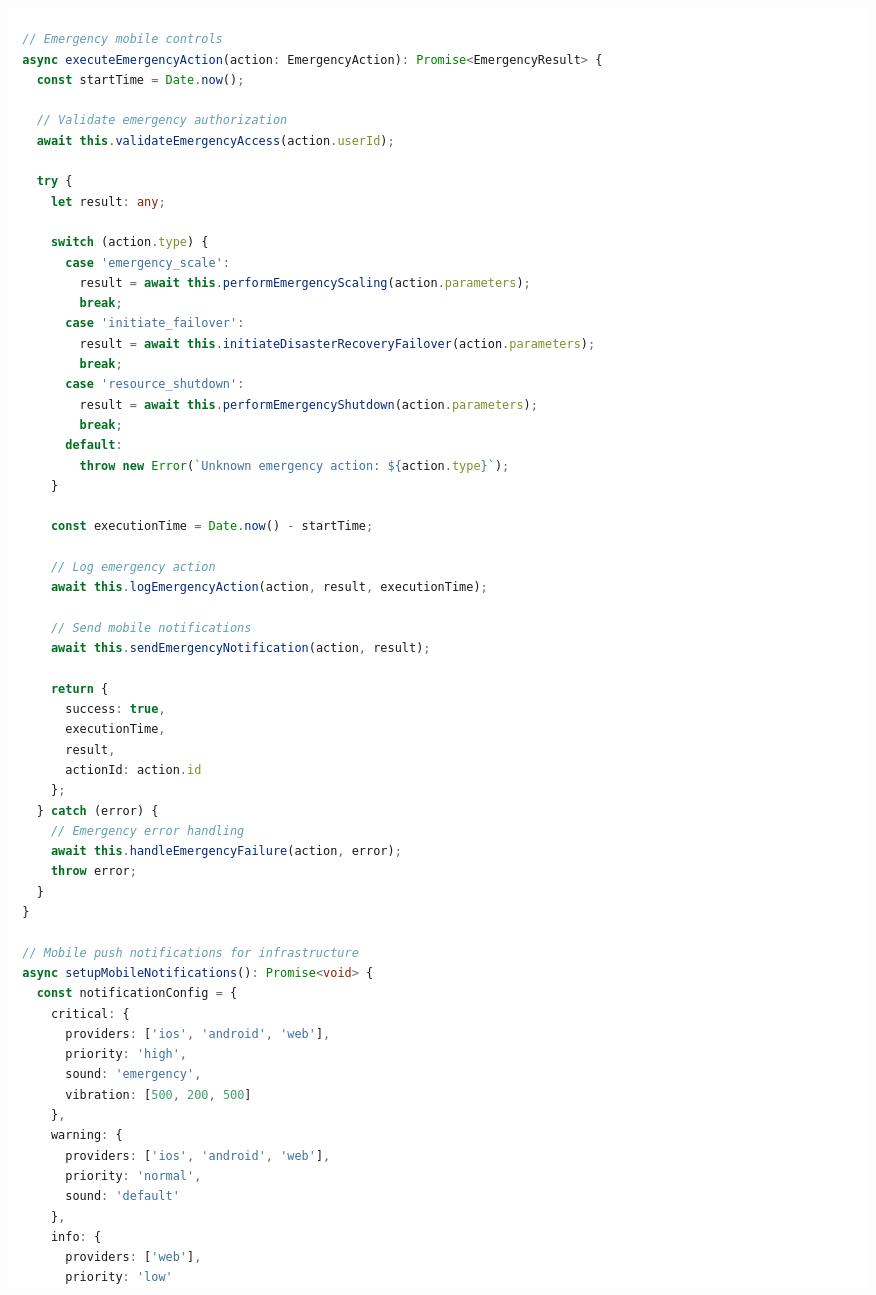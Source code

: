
 ```typescript

  // Emergency mobile controls
  async executeEmergencyAction(action: EmergencyAction): Promise<EmergencyResult> {
    const startTime = Date.now();
    
    // Validate emergency authorization
    await this.validateEmergencyAccess(action.userId);
    
    try {
      let result: any;
      
      switch (action.type) {
        case 'emergency_scale':
          result = await this.performEmergencyScaling(action.parameters);
          break;
        case 'initiate_failover':
          result = await this.initiateDisasterRecoveryFailover(action.parameters);
          break;
        case 'resource_shutdown':
          result = await this.performEmergencyShutdown(action.parameters);
          break;
        default:
          throw new Error(`Unknown emergency action: ${action.type}`);
      }

      const executionTime = Date.now() - startTime;
      
      // Log emergency action
      await this.logEmergencyAction(action, result, executionTime);
      
      // Send mobile notifications
      await this.sendEmergencyNotification(action, result);

      return {
        success: true,
        executionTime,
        result,
        actionId: action.id
      };
    } catch (error) {
      // Emergency error handling
      await this.handleEmergencyFailure(action, error);
      throw error;
    }
  }

  // Mobile push notifications for infrastructure
  async setupMobileNotifications(): Promise<void> {
    const notificationConfig = {
      critical: {
        providers: ['ios', 'android', 'web'],
        priority: 'high',
        sound: 'emergency',
        vibration: [500, 200, 500]
      },
      warning: {
        providers: ['ios', 'android', 'web'],
        priority: 'normal',
        sound: 'default'
      },
      info: {
        providers: ['web'],
        priority: 'low'
```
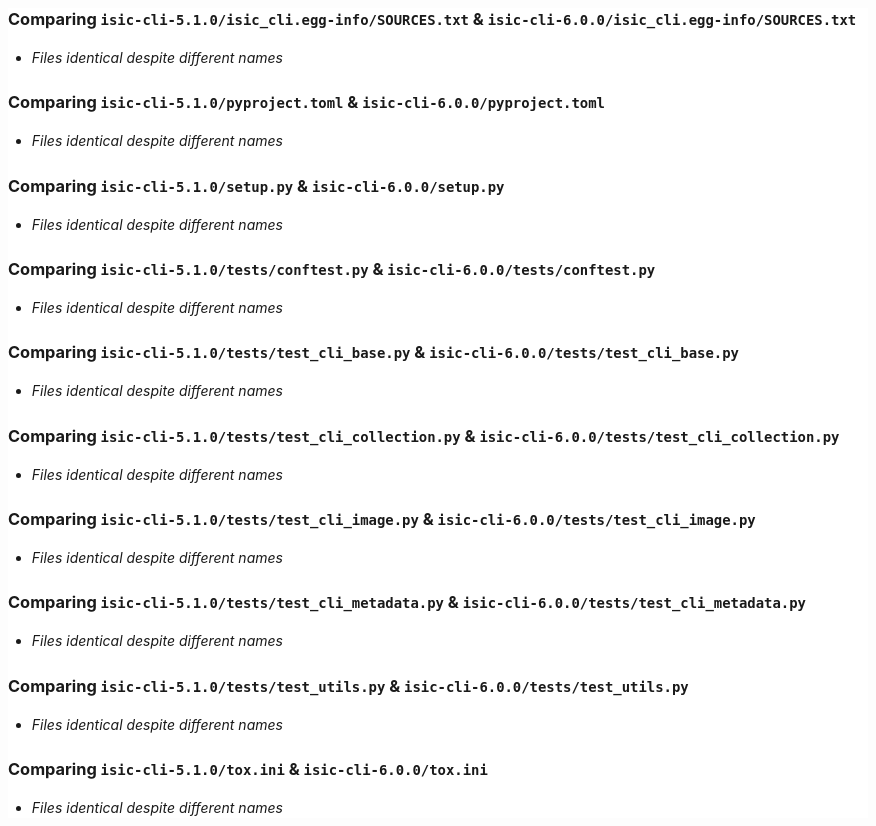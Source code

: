 ### Comparing `isic-cli-5.1.0/isic_cli.egg-info/SOURCES.txt` & `isic-cli-6.0.0/isic_cli.egg-info/SOURCES.txt`

 * *Files identical despite different names*

### Comparing `isic-cli-5.1.0/pyproject.toml` & `isic-cli-6.0.0/pyproject.toml`

 * *Files identical despite different names*

### Comparing `isic-cli-5.1.0/setup.py` & `isic-cli-6.0.0/setup.py`

 * *Files identical despite different names*

### Comparing `isic-cli-5.1.0/tests/conftest.py` & `isic-cli-6.0.0/tests/conftest.py`

 * *Files identical despite different names*

### Comparing `isic-cli-5.1.0/tests/test_cli_base.py` & `isic-cli-6.0.0/tests/test_cli_base.py`

 * *Files identical despite different names*

### Comparing `isic-cli-5.1.0/tests/test_cli_collection.py` & `isic-cli-6.0.0/tests/test_cli_collection.py`

 * *Files identical despite different names*

### Comparing `isic-cli-5.1.0/tests/test_cli_image.py` & `isic-cli-6.0.0/tests/test_cli_image.py`

 * *Files identical despite different names*

### Comparing `isic-cli-5.1.0/tests/test_cli_metadata.py` & `isic-cli-6.0.0/tests/test_cli_metadata.py`

 * *Files identical despite different names*

### Comparing `isic-cli-5.1.0/tests/test_utils.py` & `isic-cli-6.0.0/tests/test_utils.py`

 * *Files identical despite different names*

### Comparing `isic-cli-5.1.0/tox.ini` & `isic-cli-6.0.0/tox.ini`

 * *Files identical despite different names*

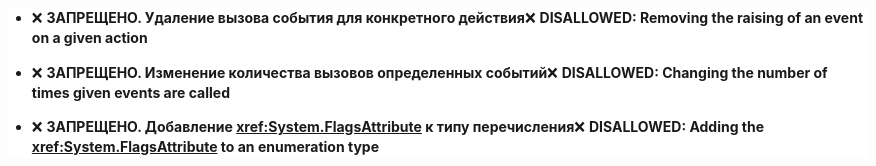- <span data-ttu-id="d7c4c-285">❌ **ЗАПРЕЩЕНО. Удаление вызова события для конкретного действия**</span><span class="sxs-lookup"><span data-stu-id="d7c4c-285">❌ **DISALLOWED: Removing the raising of an event on a given action**</span></span>

- <span data-ttu-id="d7c4c-286">❌ **ЗАПРЕЩЕНО. Изменение количества вызовов определенных событий**</span><span class="sxs-lookup"><span data-stu-id="d7c4c-286">❌ **DISALLOWED: Changing the number of times given events are called**</span></span>

- <span data-ttu-id="d7c4c-287">❌ **ЗАПРЕЩЕНО. Добавление <xref:System.FlagsAttribute> к типу перечисления**</span><span class="sxs-lookup"><span data-stu-id="d7c4c-287">❌ **DISALLOWED: Adding the <xref:System.FlagsAttribute> to an enumeration type**</span></span>
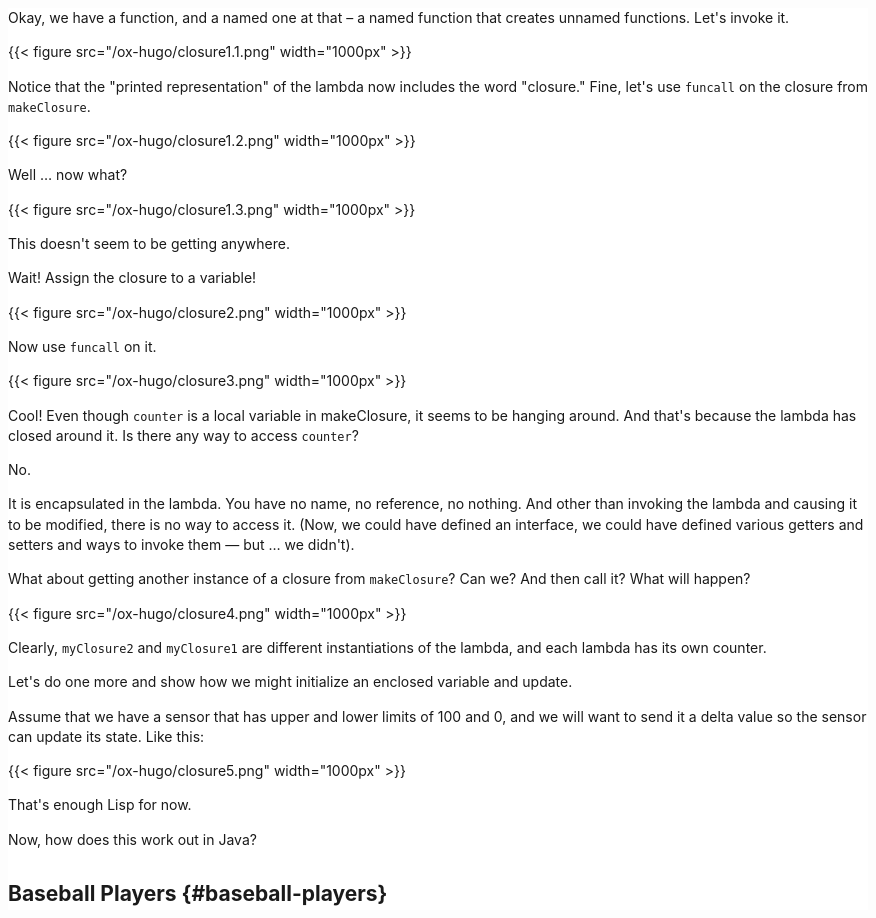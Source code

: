 Okay, we have a function, and a named one at that &#x2013; a named function
that creates unnamed functions. Let's invoke it.

{{< figure src="/ox-hugo/closure1.1.png" width="1000px" >}}

Notice that the "printed representation" of the lambda now includes
the word "closure." Fine, let's use `funcall` on the closure from
`makeClosure`.

{{< figure src="/ox-hugo/closure1.2.png" width="1000px" >}}

Well &#x2026; now what?

{{< figure src="/ox-hugo/closure1.3.png" width="1000px" >}}

This doesn't seem to be getting anywhere.

Wait! Assign the closure to a variable!

{{< figure src="/ox-hugo/closure2.png" width="1000px" >}}

Now use `funcall` on it.

{{< figure src="/ox-hugo/closure3.png" width="1000px" >}}

Cool! Even though `counter` is a local variable in makeClosure, it
seems to be hanging around. And that's because the lambda has
closed around it. Is there any way to access `counter`?

No.

It is encapsulated in the lambda. You have no name, no reference,
no nothing. And other than invoking the lambda and causing it to be
modified, there is no way to access it. (Now, we could have defined
an interface, we could have defined various getters and setters and
ways to invoke them &#x2014; but &#x2026; we didn't).

What about getting another instance of a closure from
`makeClosure`? Can we? And then call it? What will happen?

{{< figure src="/ox-hugo/closure4.png" width="1000px" >}}

Clearly, `myClosure2` and `myClosure1` are different instantiations
of the lambda, and each lambda has its own counter.

Let's do one more and show how we might initialize an enclosed
variable and update.

Assume that we have a sensor that has upper and lower limits of 100
and 0, and we will want to send it a delta value so the sensor can
update its state. Like this:

{{< figure src="/ox-hugo/closure5.png" width="1000px" >}}

That's enough Lisp for now.

Now, how does this work out in Java?


## Baseball Players {#baseball-players}
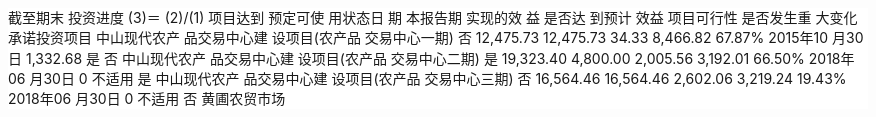 截至期末
投资进度
(3)＝
(2)/(1)
项目达到
预定可使
用状态日
期
本报告期
实现的效
益
是否达
到预计
效益
项目可行性
是否发生重
大变化
承诺投资项目
中山现代农产
品交易中心建
设项目(农产品
交易中心一期)
否
12,475.73
12,475.73
34.33
8,466.82
67.87%
2015年10
月30日
1,332.68
是
否
中山现代农产
品交易中心建
设项目(农产品
交易中心二期)
是
19,323.40
4,800.00
2,005.56
3,192.01
66.50%
2018年06
月30日
0
不适用
是
中山现代农产
品交易中心建
设项目(农产品
交易中心三期)
否
16,564.46
16,564.46
2,602.06
3,219.24
19.43%
2018年06
月30日
0
不适用
否
黄圃农贸市场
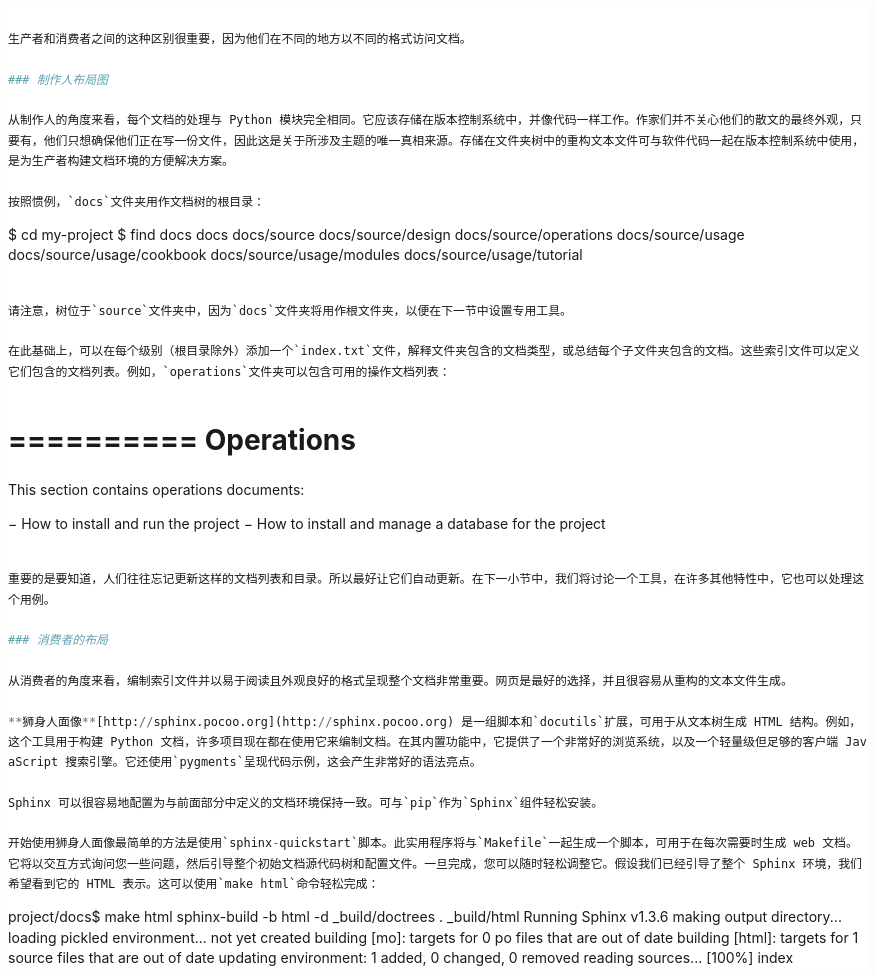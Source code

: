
 ```py

生产者和消费者之间的这种区别很重要，因为他们在不同的地方以不同的格式访问文档。

### 制作人布局图

从制作人的角度来看，每个文档的处理与 Python 模块完全相同。它应该存储在版本控制系统中，并像代码一样工作。作家们并不关心他们的散文的最终外观，只要有，他们只想确保他们正在写一份文件，因此这是关于所涉及主题的唯一真相来源。存储在文件夹树中的重构文本文件可与软件代码一起在版本控制系统中使用，是为生产者构建文档环境的方便解决方案。

按照惯例，`docs`文件夹用作文档树的根目录：

```
$ cd my-project
$ find docs
docs
docs/source
docs/source/design
docs/source/operations
docs/source/usage
docs/source/usage/cookbook
docs/source/usage/modules
docs/source/usage/tutorial

```py

请注意，树位于`source`文件夹中，因为`docs`文件夹将用作根文件夹，以便在下一节中设置专用工具。

在此基础上，可以在每个级别（根目录除外）添加一个`index.txt`文件，解释文件夹包含的文档类型，或总结每个子文件夹包含的文档。这些索引文件可以定义它们包含的文档列表。例如，`operations`文件夹可以包含可用的操作文档列表：

```
==========
Operations
==========

This section contains operations documents:

− How to install and run the project
− How to install and manage a database for the project
```py

重要的是要知道，人们往往忘记更新这样的文档列表和目录。所以最好让它们自动更新。在下一小节中，我们将讨论一个工具，在许多其他特性中，它也可以处理这个用例。

### 消费者的布局

从消费者的角度来看，编制索引文件并以易于阅读且外观良好的格式呈现整个文档非常重要。网页是最好的选择，并且很容易从重构的文本文件生成。

**狮身人面像**[http://sphinx.pocoo.org](http://sphinx.pocoo.org) 是一组脚本和`docutils`扩展，可用于从文本树生成 HTML 结构。例如，这个工具用于构建 Python 文档，许多项目现在都在使用它来编制文档。在其内置功能中，它提供了一个非常好的浏览系统，以及一个轻量级但足够的客户端 JavaScript 搜索引擎。它还使用`pygments`呈现代码示例，这会产生非常好的语法亮点。

Sphinx 可以很容易地配置为与前面部分中定义的文档环境保持一致。可与`pip`作为`Sphinx`组件轻松安装。

开始使用狮身人面像最简单的方法是使用`sphinx-quickstart`脚本。此实用程序将与`Makefile`一起生成一个脚本，可用于在每次需要时生成 web 文档。它将以交互方式询问您一些问题，然后引导整个初始文档源代码树和配置文件。一旦完成，您可以随时轻松调整它。假设我们已经引导了整个 Sphinx 环境，我们希望看到它的 HTML 表示。这可以使用`make html`命令轻松完成：

```
project/docs$ make html
sphinx-build -b html -d _build/doctrees   . _build/html
Running Sphinx v1.3.6
making output directory...
loading pickled environment... not yet created
building [mo]: targets for 0 po files that are out of date
building [html]: targets for 1 source files that are out of date
updating environment: 1 added, 0 changed, 0 removed
reading sources... [100%] index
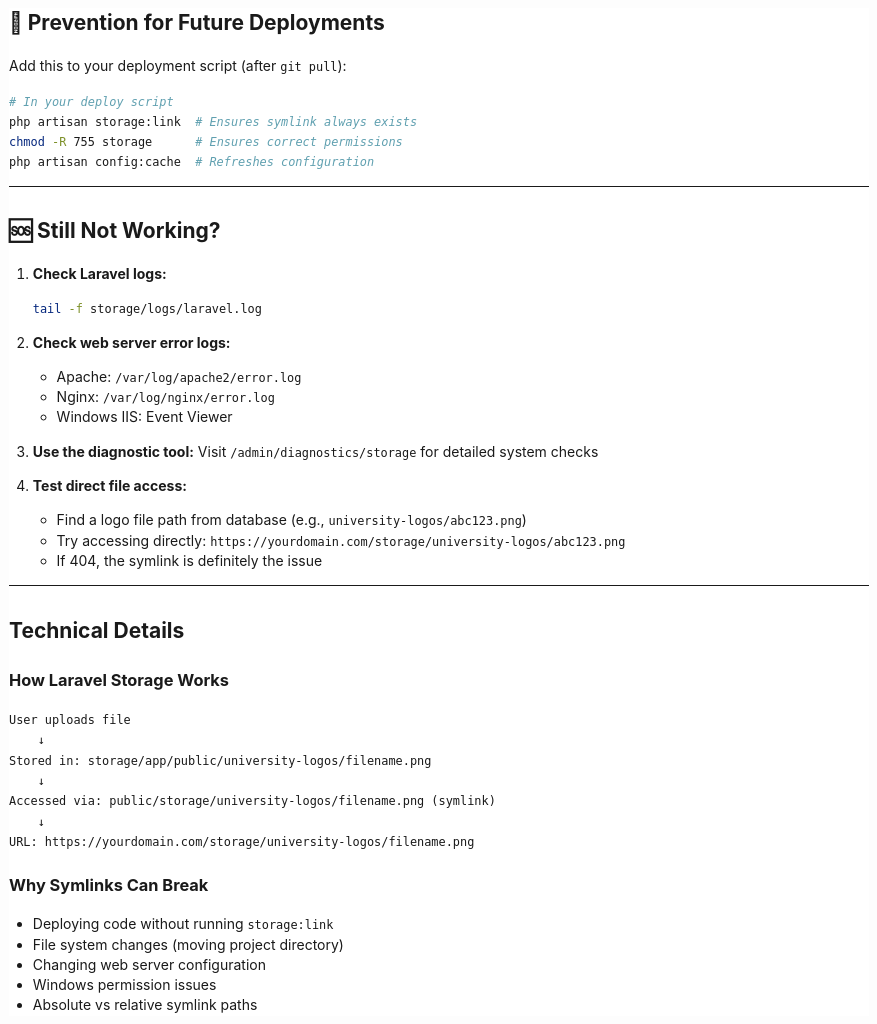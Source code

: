 
## 📝 Prevention for Future Deployments

Add this to your deployment script (after `git pull`):

```bash
# In your deploy script
php artisan storage:link  # Ensures symlink always exists
chmod -R 755 storage      # Ensures correct permissions
php artisan config:cache  # Refreshes configuration
```

---

## 🆘 Still Not Working?

1. **Check Laravel logs:**
   ```bash
   tail -f storage/logs/laravel.log
   ```

2. **Check web server error logs:**
   - Apache: `/var/log/apache2/error.log`
   - Nginx: `/var/log/nginx/error.log`
   - Windows IIS: Event Viewer

3. **Use the diagnostic tool:**
   Visit `/admin/diagnostics/storage` for detailed system checks

4. **Test direct file access:**
   - Find a logo file path from database (e.g., `university-logos/abc123.png`)
   - Try accessing directly: `https://yourdomain.com/storage/university-logos/abc123.png`
   - If 404, the symlink is definitely the issue

---

## Technical Details

### How Laravel Storage Works

```
User uploads file
    ↓
Stored in: storage/app/public/university-logos/filename.png
    ↓
Accessed via: public/storage/university-logos/filename.png (symlink)
    ↓
URL: https://yourdomain.com/storage/university-logos/filename.png
```

### Why Symlinks Can Break

- Deploying code without running `storage:link`
- File system changes (moving project directory)
- Changing web server configuration
- Windows permission issues
- Absolute vs relative symlink paths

> WHAT IS BEING ASKED
Only lines of the data holding the word "artisan" go in the answer. Please copy each of them.

> SOLUTION TO THIS TASK
php artisan storage:link  # Ensures symlink always exists
php artisan config:cache  # Refreshes configuration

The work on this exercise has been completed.